In interviews, Mariupol residents said they wished for a return to peace and normalcy, and most welcomed Putin’s statement.
“Finally, I begin to have some respect for Putin,” said a shopkeeper who gave her name only as Anna. “I was born in Voronezh in Russia, and I have relatives there, but nobody should interfere in the internal affairs of another country.” She held up her hand and said “Ukraine.” Like most of those interviewed, she did not want to be fully identified for fear of retaliation.
Nikolai, a 40-year-old businessman on a motorbike, said he was indifferent to the referendum, a sentiment he said most other residents share. He said the crisis was engineered by Yanukovych, the former president, and the oligarchs who supported him. “It’s all about the money,” he said. “I just want normal life to return.”
Two seamen who were having a drink with their families in a café by the sea also said their main concern was stability. “I want calm, without any war,” said Shapoval, 30. “For me, this is just a game of high politics.” He said he does not support the separatists.
“They never asked me what I want,” he said. “For me, the most important thing is for calm in my country, and I want my country to be independent.”
Two fisherman by the sea a short distance away agreed. “What has happened here is bad,” said one. “We just want peace.”

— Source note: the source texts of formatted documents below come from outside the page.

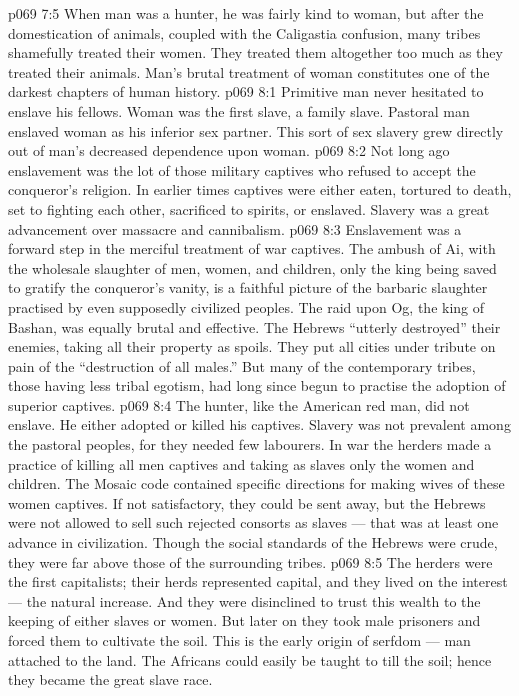 \vs p069 7:5 When man was a hunter, he was fairly kind to woman, but after the domestication of animals, coupled with the Caligastia confusion, many tribes shamefully treated their women. They treated them altogether too much as they treated their animals. Man’s brutal treatment of woman constitutes one of the darkest chapters of human history.
\vs p069 8:1 Primitive man never hesitated to enslave his fellows. Woman was the first slave, a family slave. Pastoral man enslaved woman as his inferior sex partner. This sort of sex slavery grew directly out of man’s decreased dependence upon woman.
\vs p069 8:2 Not long ago enslavement was the lot of those military captives who refused to accept the conqueror’s religion. In earlier times captives were either eaten, tortured to death, set to fighting each other, sacrificed to spirits, or enslaved. Slavery was a great advancement over massacre and cannibalism.
\vs p069 8:3 Enslavement was a forward step in the merciful treatment of war captives. The ambush of Ai, with the wholesale slaughter of men, women, and children, only the king being saved to gratify the conqueror’s vanity, is a faithful picture of the barbaric slaughter practised by even supposedly civilized peoples. The raid upon Og, the king of Bashan, was equally brutal and effective. The Hebrews “utterly destroyed” their enemies, taking all their property as spoils. They put all cities under tribute on pain of the “destruction of all males.” But many of the contemporary tribes, those having less tribal egotism, had long since begun to practise the adoption of superior captives.
\vs p069 8:4 The hunter, like the American red man, did not enslave. He either adopted or killed his captives. Slavery was not prevalent among the pastoral peoples, for they needed few labourers. In war the herders made a practice of killing all men captives and taking as slaves only the women and children. The Mosaic code contained specific directions for making wives of these women captives. If not satisfactory, they could be sent away, but the Hebrews were not allowed to sell such rejected consorts as slaves --- that was at least one advance in civilization. Though the social standards of the Hebrews were crude, they were far above those of the surrounding tribes.
\vs p069 8:5 The herders were the first capitalists; their herds represented capital, and they lived on the interest --- the natural increase. And they were disinclined to trust this wealth to the keeping of either slaves or women. But later on they took male prisoners and forced them to cultivate the soil. This is the early origin of serfdom --- man attached to the land. The Africans could easily be taught to till the soil; hence they became the great slave race.
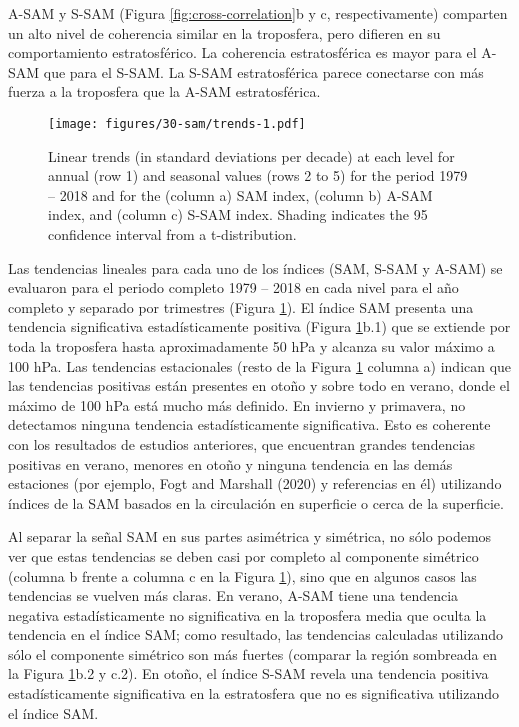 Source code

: \documentclass[12pt,oneside]{reedthesis}
\begin{document}
A\nobreakdash-SAM y S\nobreakdash-SAM (Figura \ref{fig:cross-correlation}b y c, respectivamente) comparten un alto nivel de coherencia similar en la troposfera, pero difieren en su comportamiento estratosférico.
La coherencia estratosférica es mayor para el A\nobreakdash-SAM que para el S\nobreakdash-SAM.
La S\nobreakdash-SAM estratosférica parece conectarse con más fuerza a la troposfera que la A\nobreakdash-SAM estratosférica.
\begin{figure}
\centering
\texttt{[image: figures/30-sam/trends-1.pdf]}
\caption{\label{fig:trends}Linear trends (in standard deviations per decade) at each level for annual (row 1) and seasonal values (rows 2 to 5) for the period 1979 -- 2018 and for the (column a) SAM index, (column b) A-SAM index, and (column c) S-SAM index. Shading indicates the 95 confidence interval from a t-distribution.}
\end{figure}
Las tendencias lineales para cada uno de los índices (SAM, S\nobreakdash-SAM y A\nobreakdash-SAM) se evaluaron para el periodo completo 1979 -- 2018 en cada nivel para el año completo y separado por trimestres (Figura \ref{fig:trends}).
El índice SAM presenta una tendencia significativa estadísticamente positiva (Figura \ref{fig:trends}b.1) que se extiende por toda la troposfera hasta aproximadamente 50 hPa y alcanza su valor máximo a 100 hPa.
Las tendencias estacionales (resto de la Figura \ref{fig:trends} columna a) indican que las tendencias positivas están presentes en otoño y sobre todo en verano, donde el máximo de 100 hPa está mucho más definido.
En invierno y primavera, no detectamos ninguna tendencia estadísticamente significativa.
Esto es coherente con los resultados de estudios anteriores, que encuentran grandes tendencias positivas en verano, menores en otoño y ninguna tendencia en las demás estaciones (por ejemplo, Fogt and Marshall (2020) y referencias en él) utilizando índices de la SAM basados en la circulación en superficie o cerca de la superficie.

Al separar la señal SAM en sus partes asimétrica y simétrica, no sólo podemos ver que estas tendencias se deben casi por completo al componente simétrico (columna b frente a columna c en la Figura \ref{fig:trends}), sino que en algunos casos las tendencias se vuelven más claras.
En verano, A\nobreakdash-SAM tiene una tendencia negativa estadísticamente no significativa en la troposfera media que oculta la tendencia en el índice SAM; como resultado, las tendencias calculadas utilizando sólo el componente simétrico son más fuertes (comparar la región sombreada en la Figura \ref{fig:trends}b.2 y c.2).
En otoño, el índice S\nobreakdash-SAM revela una tendencia positiva estadísticamente significativa en la estratosfera que no es significativa utilizando el índice SAM.
\end{document}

But outside the city hall, beside barricades of tires and barbed wire, a few dozen supporters of separatism, many of them jobless or pensioners, were milling about. “The government of Ukraine is illegal, and they have no right to hold an election,” said 50-year-old Andriy Dalekoriy, who said he was unemployed. “The first thing we must do is hold a referendum.”
“If we do not hold a referendum on the 11th, we will never hold one,” said Oleg, 58, also unemployed. “After the presidential election, no one will allow us to hold a referendum.”
As dusk fell, a man told the small crowd to go home and return the next day. “We don’t have enough people to protect you at night,” he said, waving his arms excitedly as he shouted.
Kunkle reported from Kiev. Denyer reproted from Mariupol. Alex Ryabchyn in Donetsk and Anna Nemtsova in Odessa contributed to this report.